Source texts of formatted documents
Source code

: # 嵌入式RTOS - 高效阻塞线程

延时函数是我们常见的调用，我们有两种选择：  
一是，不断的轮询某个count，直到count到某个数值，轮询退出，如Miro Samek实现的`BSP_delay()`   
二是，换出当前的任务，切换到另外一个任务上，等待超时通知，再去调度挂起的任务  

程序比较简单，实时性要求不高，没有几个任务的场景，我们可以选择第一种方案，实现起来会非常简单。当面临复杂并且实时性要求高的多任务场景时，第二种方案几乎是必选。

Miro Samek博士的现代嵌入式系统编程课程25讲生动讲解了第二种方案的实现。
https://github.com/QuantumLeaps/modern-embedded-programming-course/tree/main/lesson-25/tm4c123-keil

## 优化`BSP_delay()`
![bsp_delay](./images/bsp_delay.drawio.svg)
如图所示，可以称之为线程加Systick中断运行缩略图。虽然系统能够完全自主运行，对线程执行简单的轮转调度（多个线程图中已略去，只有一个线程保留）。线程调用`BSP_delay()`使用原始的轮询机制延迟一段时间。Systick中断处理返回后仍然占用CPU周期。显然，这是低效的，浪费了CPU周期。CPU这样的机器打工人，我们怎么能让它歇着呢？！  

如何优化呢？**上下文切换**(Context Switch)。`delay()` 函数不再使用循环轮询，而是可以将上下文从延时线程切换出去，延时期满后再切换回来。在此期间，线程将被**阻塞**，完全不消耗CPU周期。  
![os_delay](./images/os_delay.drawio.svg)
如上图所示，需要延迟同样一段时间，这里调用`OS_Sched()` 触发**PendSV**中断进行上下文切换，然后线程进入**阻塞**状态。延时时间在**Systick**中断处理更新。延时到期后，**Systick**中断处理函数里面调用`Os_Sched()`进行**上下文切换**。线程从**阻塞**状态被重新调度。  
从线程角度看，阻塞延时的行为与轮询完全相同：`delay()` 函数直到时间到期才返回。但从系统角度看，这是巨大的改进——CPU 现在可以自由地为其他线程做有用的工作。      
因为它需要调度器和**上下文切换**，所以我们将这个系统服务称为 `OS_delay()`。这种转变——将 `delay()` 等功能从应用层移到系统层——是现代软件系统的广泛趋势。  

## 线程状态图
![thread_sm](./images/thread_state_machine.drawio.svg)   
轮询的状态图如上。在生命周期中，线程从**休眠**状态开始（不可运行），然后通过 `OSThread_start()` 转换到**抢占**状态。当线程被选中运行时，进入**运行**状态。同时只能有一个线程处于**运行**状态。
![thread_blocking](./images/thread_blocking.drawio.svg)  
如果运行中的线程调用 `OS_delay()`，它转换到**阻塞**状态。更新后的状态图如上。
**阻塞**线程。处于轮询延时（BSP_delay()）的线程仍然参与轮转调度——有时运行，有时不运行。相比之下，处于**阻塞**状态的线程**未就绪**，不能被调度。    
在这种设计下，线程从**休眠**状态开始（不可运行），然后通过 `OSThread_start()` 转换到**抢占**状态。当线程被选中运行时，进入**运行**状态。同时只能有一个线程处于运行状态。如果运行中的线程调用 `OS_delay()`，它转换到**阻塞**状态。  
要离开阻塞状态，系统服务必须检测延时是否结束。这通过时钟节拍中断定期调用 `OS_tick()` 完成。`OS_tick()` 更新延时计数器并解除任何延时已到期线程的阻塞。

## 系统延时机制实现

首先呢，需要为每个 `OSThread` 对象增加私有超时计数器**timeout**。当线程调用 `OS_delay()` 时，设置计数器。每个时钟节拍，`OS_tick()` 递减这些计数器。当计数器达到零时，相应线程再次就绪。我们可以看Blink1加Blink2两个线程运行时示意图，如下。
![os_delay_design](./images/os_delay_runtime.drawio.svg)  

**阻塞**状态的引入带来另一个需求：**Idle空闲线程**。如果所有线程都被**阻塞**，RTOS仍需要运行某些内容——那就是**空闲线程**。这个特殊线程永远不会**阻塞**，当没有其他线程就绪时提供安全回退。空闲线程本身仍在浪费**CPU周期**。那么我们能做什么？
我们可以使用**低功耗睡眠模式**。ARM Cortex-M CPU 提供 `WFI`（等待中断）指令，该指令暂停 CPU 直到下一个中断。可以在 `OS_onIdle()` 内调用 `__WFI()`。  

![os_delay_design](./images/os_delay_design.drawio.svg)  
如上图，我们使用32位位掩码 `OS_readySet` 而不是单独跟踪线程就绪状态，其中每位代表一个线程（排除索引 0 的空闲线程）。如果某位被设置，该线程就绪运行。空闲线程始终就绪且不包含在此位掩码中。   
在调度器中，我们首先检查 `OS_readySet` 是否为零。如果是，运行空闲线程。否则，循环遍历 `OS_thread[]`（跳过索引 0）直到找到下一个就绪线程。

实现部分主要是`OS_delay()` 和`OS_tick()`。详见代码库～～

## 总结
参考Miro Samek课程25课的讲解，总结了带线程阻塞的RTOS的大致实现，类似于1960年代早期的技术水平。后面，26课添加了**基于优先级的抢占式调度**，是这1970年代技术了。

*Exercise goal*.
Transcribe every record verbatim.

*Expected answer*.
Source code

: # 嵌入式RTOS - 高效阻塞线程

延时函数是我们常见的调用，我们有两种选择：  
一是，不断的轮询某个count，直到count到某个数值，轮询退出，如Miro Samek实现的`BSP_delay()`   
二是，换出当前的任务，切换到另外一个任务上，等待超时通知，再去调度挂起的任务  

程序比较简单，实时性要求不高，没有几个任务的场景，我们可以选择第一种方案，实现起来会非常简单。当面临复杂并且实时性要求高的多任务场景时，第二种方案几乎是必选。

Miro Samek博士的现代嵌入式系统编程课程25讲生动讲解了第二种方案的实现。
https://github.com/QuantumLeaps/modern-embedded-programming-course/tree/main/lesson-25/tm4c123-keil

## 优化`BSP_delay()`
![bsp_delay](./images/bsp_delay.drawio.svg)
如图所示，可以称之为线程加Systick中断运行缩略图。虽然系统能够完全自主运行，对线程执行简单的轮转调度（多个线程图中已略去，只有一个线程保留）。线程调用`BSP_delay()`使用原始的轮询机制延迟一段时间。Systick中断处理返回后仍然占用CPU周期。显然，这是低效的，浪费了CPU周期。CPU这样的机器打工人，我们怎么能让它歇着呢？！  

如何优化呢？**上下文切换**(Context Switch)。`delay()` 函数不再使用循环轮询，而是可以将上下文从延时线程切换出去，延时期满后再切换回来。在此期间，线程将被**阻塞**，完全不消耗CPU周期。  
![os_delay](./images/os_delay.drawio.svg)
如上图所示，需要延迟同样一段时间，这里调用`OS_Sched()` 触发**PendSV**中断进行上下文切换，然后线程进入**阻塞**状态。延时时间在**Systick**中断处理更新。延时到期后，**Systick**中断处理函数里面调用`Os_Sched()`进行**上下文切换**。线程从**阻塞**状态被重新调度。  
从线程角度看，阻塞延时的行为与轮询完全相同：`delay()` 函数直到时间到期才返回。但从系统角度看，这是巨大的改进——CPU 现在可以自由地为其他线程做有用的工作。      
因为它需要调度器和**上下文切换**，所以我们将这个系统服务称为 `OS_delay()`。这种转变——将 `delay()` 等功能从应用层移到系统层——是现代软件系统的广泛趋势。  

## 线程状态图
![thread_sm](./images/thread_state_machine.drawio.svg)   
轮询的状态图如上。在生命周期中，线程从**休眠**状态开始（不可运行），然后通过 `OSThread_start()` 转换到**抢占**状态。当线程被选中运行时，进入**运行**状态。同时只能有一个线程处于**运行**状态。
![thread_blocking](./images/thread_blocking.drawio.svg)  
如果运行中的线程调用 `OS_delay()`，它转换到**阻塞**状态。更新后的状态图如上。
**阻塞**线程。处于轮询延时（BSP_delay()）的线程仍然参与轮转调度——有时运行，有时不运行。相比之下，处于**阻塞**状态的线程**未就绪**，不能被调度。    
在这种设计下，线程从**休眠**状态开始（不可运行），然后通过 `OSThread_start()` 转换到**抢占**状态。当线程被选中运行时，进入**运行**状态。同时只能有一个线程处于运行状态。如果运行中的线程调用 `OS_delay()`，它转换到**阻塞**状态。  
要离开阻塞状态，系统服务必须检测延时是否结束。这通过时钟节拍中断定期调用 `OS_tick()` 完成。`OS_tick()` 更新延时计数器并解除任何延时已到期线程的阻塞。

## 系统延时机制实现

首先呢，需要为每个 `OSThread` 对象增加私有超时计数器**timeout**。当线程调用 `OS_delay()` 时，设置计数器。每个时钟节拍，`OS_tick()` 递减这些计数器。当计数器达到零时，相应线程再次就绪。我们可以看Blink1加Blink2两个线程运行时示意图，如下。
![os_delay_design](./images/os_delay_runtime.drawio.svg)  

**阻塞**状态的引入带来另一个需求：**Idle空闲线程**。如果所有线程都被**阻塞**，RTOS仍需要运行某些内容——那就是**空闲线程**。这个特殊线程永远不会**阻塞**，当没有其他线程就绪时提供安全回退。空闲线程本身仍在浪费**CPU周期**。那么我们能做什么？
我们可以使用**低功耗睡眠模式**。ARM Cortex-M CPU 提供 `WFI`（等待中断）指令，该指令暂停 CPU 直到下一个中断。可以在 `OS_onIdle()` 内调用 `__WFI()`。  

![os_delay_design](./images/os_delay_design.drawio.svg)  
如上图，我们使用32位位掩码 `OS_readySet` 而不是单独跟踪线程就绪状态，其中每位代表一个线程（排除索引 0 的空闲线程）。如果某位被设置，该线程就绪运行。空闲线程始终就绪且不包含在此位掩码中。   
在调度器中，我们首先检查 `OS_readySet` 是否为零。如果是，运行空闲线程。否则，循环遍历 `OS_thread[]`（跳过索引 0）直到找到下一个就绪线程。

实现部分主要是`OS_delay()` 和`OS_tick()`。详见代码库～～

## 总结
参考Miro Samek课程25课的讲解，总结了带线程阻塞的RTOS的大致实现，类似于1960年代早期的技术水平。后面，26课添加了**基于优先级的抢占式调度**，是这1970年代技术了。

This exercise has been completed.